The commissioners had asked Yarborough to meet with them to discuss their options following the rejection earlier this month by the state’s high court of a petition filed by the school board and subsequent action by that board asking for a dismissal of the case in Superior Court. The motion for dismissal was filed October 9.
Some county leaders said in interviews after the meeting Monday that they would like the school board to enter into a written agreement with the county commissioners that would prohibit legal action in the future. And, they said, they would like the school board to adopt such an agreement before a new superintendent of schools is hired.
“We are looking for a formal agreement,” said Commissioner Hood Richardson. “And we do want the reaffirmation done before the new superintendent is hired.”
In July 2006, the school board took the county to court, arguing that the school system’s funding from the county was not adequate to properly run county schools for the 2006-2007 school year. A jury subsequently awarded the school board an additional $756,783 for the year. Griffin ordered the county to pay the school board $412,456 of that jury award while the case made its way through the appeals process.
In August, the N.C. Supreme Court reversed a decision by the N.C. Court of Appeals regarding the lawsuit and remanded the case to Beaufort County Superior Court.

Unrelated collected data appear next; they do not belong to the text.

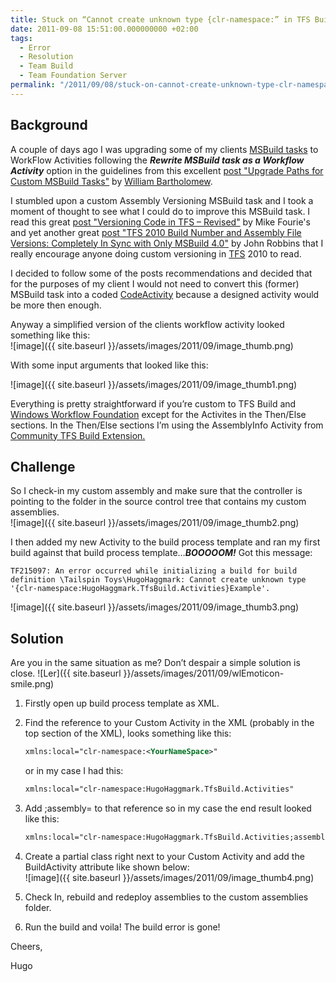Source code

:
 ```yaml
---
title: Stuck on “Cannot create unknown type {clr-namespace:” in TFS Build?
date: 2011-09-08 15:51:00.000000000 +02:00
tags:
  - Error
  - Resolution
  - Team Build
  - Team Foundation Server
permalink: "/2011/09/08/stuck-on-cannot-create-unknown-type-clr-namespace-in-tfs-build/"
---
```


## Background

A couple of days ago I was upgrading some of my clients [MSBuild tasks](http://msdn.microsoft.com/en-us/library/z7f65y0d.aspx) to WorkFlow Activities following the _**Rewrite MSBuild task as a Workflow Activity**_ option in the guidelines from this excellent [post "Upgrade Paths for Custom MSBuild Tasks"](http://blogs.msdn.com/b/willbar/archive/2009/11/12/upgrade-paths-for-custom-msbuild-tasks.aspx) by [William Bartholomew](http://blogs.msdn.com/b/willbar/).

I stumbled upon a custom Assembly Versioning MSBuild task and I took a moment of thought to see what I could do to improve this MSBuild task. I read this great [post "Versioning Code in TFS – Revised"](http://freetodev.wordpress.com/2009/11/07/versioning-code-in-tfs-revised/) by Mike Fourie's and yet another great [post "TFS 2010 Build Number and Assembly File Versions: Completely In Sync with Only MSBuild 4.0"](http://www.wintellect.com/CS/blogs/jrobbins/archive/2009/11/09/tfs-2010-build-number-and-assembly-file-versions-completely-in-sync-with-only-msbuild-4-0.aspx) by John Robbins that I really encourage anyone doing custom versioning in [TFS](http://msdn.microsoft.com/en-us/vstudio/ff637362) 2010 to read.

I decided to follow some of the posts recommendations and decided that for the purposes of my client I would not need to convert this (former) MSBuild task into a coded [CodeActivity](http://msdn.microsoft.com/en-us/library/system.workflow.activities.codeactivity.aspx) because a designed activity would be more then enough.

Anyway a simplified version of the clients workflow activity looked something like this:  
![image]({{ site.baseurl }}/assets/images/2011/09/image_thumb.png)

With some input arguments that looked like this:

![image]({{ site.baseurl }}/assets/images/2011/09/image_thumb1.png)

Everything is pretty straightforward if you’re custom to TFS Build and [Windows Workflow Foundation](http://msdn.microsoft.com/en-us/netframework/aa663328) except for the Activites in the Then/Else sections. In the Then/Else sections I’m using the AssemblyInfo Activity from [Community TFS Build Extension.](http://tfsbuildextensions.codeplex.com/)

## Challenge

So I check-in my custom assembly and make sure that the controller is pointing to the folder in the source control tree that contains my custom assemblies.  
![image]({{ site.baseurl }}/assets/images/2011/09/image_thumb2.png)

I then added my new Activity to the build process template and ran my first build against that build process template…_**BOOOOOM!**_ Got this message:

```
TF215097: An error occurred while initializing a build for build definition \Tailspin Toys\HugoHaggmark: Cannot create unknown type '{clr-namespace:HugoHaggmark.TfsBuild.Activities}Example'.
```

![image]({{ site.baseurl }}/assets/images/2011/09/image_thumb3.png)

## Solution

Are you in the same situation as me? Don’t despair a simple solution is close. ![Ler]({{ site.baseurl }}/assets/images/2011/09/wlEmoticon-smile.png)

1. Firstly open up build process template as XML.
2. Find the reference to your Custom Activity in the XML (probably in the top section of the XML), looks something like this:

   ```xml
   xmlns:local="clr-namespace:<YourNameSpace>"
   ```

   or in my case I had this:

   ```xml
   xmlns:local="clr-namespace:HugoHaggmark.TfsBuild.Activities"
   ```

3. Add ;assembly=<Name of your assembly> to that reference so in my case the end result looked like this:

   ```xml
   xmlns:local="clr-namespace:HugoHaggmark.TfsBuild.Activities;assembly=HugoHaggmark.TfsBuild.Activities"
   ```

4. Create a partial class right next to your Custom Activity and add the BuildActivity attribute like shown below:  
   ![image]({{ site.baseurl }}/assets/images/2011/09/image_thumb4.png)
5. Check In, rebuild and redeploy assemblies to the custom assemblies folder.
6. Run the build and voila! The build error is gone!

Cheers,

Hugo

The high court determined that instructions to the jury were flawed in Griffin’s definition of the word “needed” as it relates to appropriations needed to operate a public school system in Beaufort County. Griffin has since retired.
Earlier this month, lawyers for the school board filed a petition asking the N.C. Supreme Court to reconsider its opinion. In the petition, the school board sought an expanded definition of the word “needed” rather than the restricted definition as defined in the court’s ruling. But the high court rejected the petition.